By: Queen of Hearts Paris
As the second week of online GPL matches continues, I have found myself extremely pleased that I made the decision to follow this new, highly innovative form of team poker. I had approached it tentatively, thinking it would be fun to write a few blogs about it and then move on, but that isn’t what happened. I got hooked!
So, you are now looking at my current work set-up: laptop for working, including writing blogs, and second screen to follow the 6-Max and Heads-Up matches when they’re live streaming on www.globalpokerleague.com or www.twitch.tv/gpl on Tuesdays, Wednesdays and Thursdays. Most people who know me will find this hard to believe, since I have never been the poker player in the family and never particularly enjoyed watching poker being played, live or online. My husband is the poker enthusiast, which is one of the reasons we created the Texas Poker Store four years ago. He’s the one who plays in a friendly poker game once a week and online most nights.

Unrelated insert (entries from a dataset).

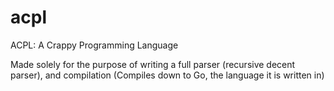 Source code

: # acpl
ACPL: A Crappy Programming Language

Made solely for the purpose of writing a full parser (recursive decent parser), and compilation (Compiles down to Go, the language it is written in)
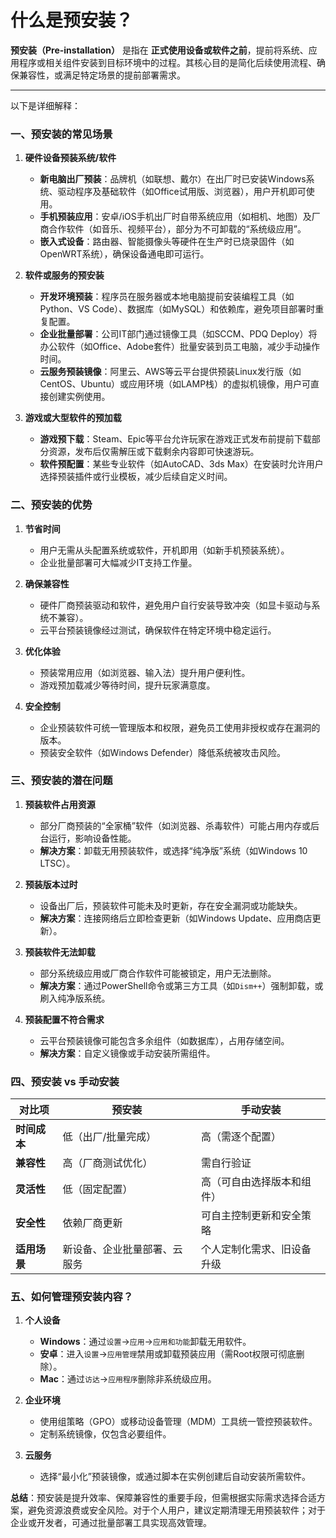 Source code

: # 什么是预安装？

**预安装（Pre-installation）** 是指在 **正式使用设备或软件之前**，提前将系统、应用程序或相关组件安装到目标环境中的过程。其核心目的是简化后续使用流程、确保兼容性，或满足特定场景的提前部署需求。

---

以下是详细解释：

### **一、预安装的常见场景**
1. **硬件设备预装系统/软件**  
   - **新电脑出厂预装**：品牌机（如联想、戴尔）在出厂时已安装Windows系统、驱动程序及基础软件（如Office试用版、浏览器），用户开机即可使用。  
   - **手机预装应用**：安卓/iOS手机出厂时自带系统应用（如相机、地图）及厂商合作软件（如音乐、视频平台），部分为不可卸载的“系统级应用”。  
   - **嵌入式设备**：路由器、智能摄像头等硬件在生产时已烧录固件（如OpenWRT系统），确保设备通电即可运行。

2. **软件或服务的预安装**  
   - **开发环境预装**：程序员在服务器或本地电脑提前安装编程工具（如Python、VS Code）、数据库（如MySQL）和依赖库，避免项目部署时重复配置。  
   - **企业批量部署**：公司IT部门通过镜像工具（如SCCM、PDQ Deploy）将办公软件（如Office、Adobe套件）批量安装到员工电脑，减少手动操作时间。  
   - **云服务预装镜像**：阿里云、AWS等云平台提供预装Linux发行版（如CentOS、Ubuntu）或应用环境（如LAMP栈）的虚拟机镜像，用户可直接创建实例使用。

3. **游戏或大型软件的预加载**  
   - **游戏预下载**：Steam、Epic等平台允许玩家在游戏正式发布前提前下载部分资源，发布后仅需解压或下载剩余内容即可快速游玩。  
   - **软件预配置**：某些专业软件（如AutoCAD、3ds Max）在安装时允许用户选择预装插件或行业模板，减少后续自定义时间。

### **二、预安装的优势**
1. **节省时间**  
   - 用户无需从头配置系统或软件，开机即用（如新手机预装系统）。  
   - 企业批量部署可大幅减少IT支持工作量。

2. **确保兼容性**  
   - 硬件厂商预装驱动和软件，避免用户自行安装导致冲突（如显卡驱动与系统不兼容）。  
   - 云平台预装镜像经过测试，确保软件在特定环境中稳定运行。

3. **优化体验**  
   - 预装常用应用（如浏览器、输入法）提升用户便利性。  
   - 游戏预加载减少等待时间，提升玩家满意度。

4. **安全控制**  
   - 企业预装软件可统一管理版本和权限，避免员工使用非授权或存在漏洞的版本。  
   - 预装安全软件（如Windows Defender）降低系统被攻击风险。

### **三、预安装的潜在问题**
1. **预装软件占用资源**  
   - 部分厂商预装的“全家桶”软件（如浏览器、杀毒软件）可能占用内存或后台运行，影响设备性能。  
   - **解决方案**：卸载无用预装软件，或选择“纯净版”系统（如Windows 10 LTSC）。

2. **预装版本过时**  
   - 设备出厂后，预装软件可能未及时更新，存在安全漏洞或功能缺失。  
   - **解决方案**：连接网络后立即检查更新（如Windows Update、应用商店更新）。

3. **预装软件无法卸载**  
   - 部分系统级应用或厂商合作软件可能被锁定，用户无法删除。  
   - **解决方案**：通过PowerShell命令或第三方工具（如`Dism++`）强制卸载，或刷入纯净版系统。

4. **预装配置不符合需求**  
   - 云平台预装镜像可能包含多余组件（如数据库），占用存储空间。  
   - **解决方案**：自定义镜像或手动安装所需组件。

### **四、预安装 vs 手动安装**
| **对比项**       | **预安装**                          | **手动安装**                          |
|------------------|-------------------------------------|-------------------------------------|
| **时间成本**     | 低（出厂/批量完成）                  | 高（需逐个配置）                     |
| **兼容性**       | 高（厂商测试优化）                   | 需自行验证                           |
| **灵活性**       | 低（固定配置）                       | 高（可自由选择版本和组件）           |
| **安全性**       | 依赖厂商更新                         | 可自主控制更新和安全策略               |
| **适用场景**     | 新设备、企业批量部署、云服务         | 个人定制化需求、旧设备升级           |

### **五、如何管理预安装内容？**
1. **个人设备**  
   - **Windows**：通过`设置`→`应用`→`应用和功能`卸载无用软件。  
   - **安卓**：进入`设置`→`应用管理`禁用或卸载预装应用（需Root权限可彻底删除）。  
   - **Mac**：通过`访达`→`应用程序`删除非系统级应用。

2. **企业环境**  
   - 使用组策略（GPO）或移动设备管理（MDM）工具统一管控预装软件。  
   - 定制系统镜像，仅包含必要组件。

3. **云服务**  
   - 选择“最小化”预装镜像，或通过脚本在实例创建后自动安装所需软件。

**总结**：预安装是提升效率、保障兼容性的重要手段，但需根据实际需求选择合适方案，避免资源浪费或安全风险。对于个人用户，建议定期清理无用预装软件；对于企业或开发者，可通过批量部署工具实现高效管理。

He’s the one who has gone to Vegas to “cover” the WSOP Final Nine each year (at least that’s what he tells me) and he has the photos to prove it.
Anyway, yesterday, I was watching a Heads-Up match between Kitty Kuo of the San Francisco Rush and Joao Samoa of the Sao Paulo Metropolitans ( the end result of the 6-Max match among a member of each team from the Americas Conference ) I started to get deeply involved in one of the most unusual and entertaining aspects of the GPL: the live webcams inviting the viewing audience into the minds, strategies and personalities of the players. It was fun listening to Kuo saying “Ooooh; I want to win” and then screaming for joy as she won the match for her team.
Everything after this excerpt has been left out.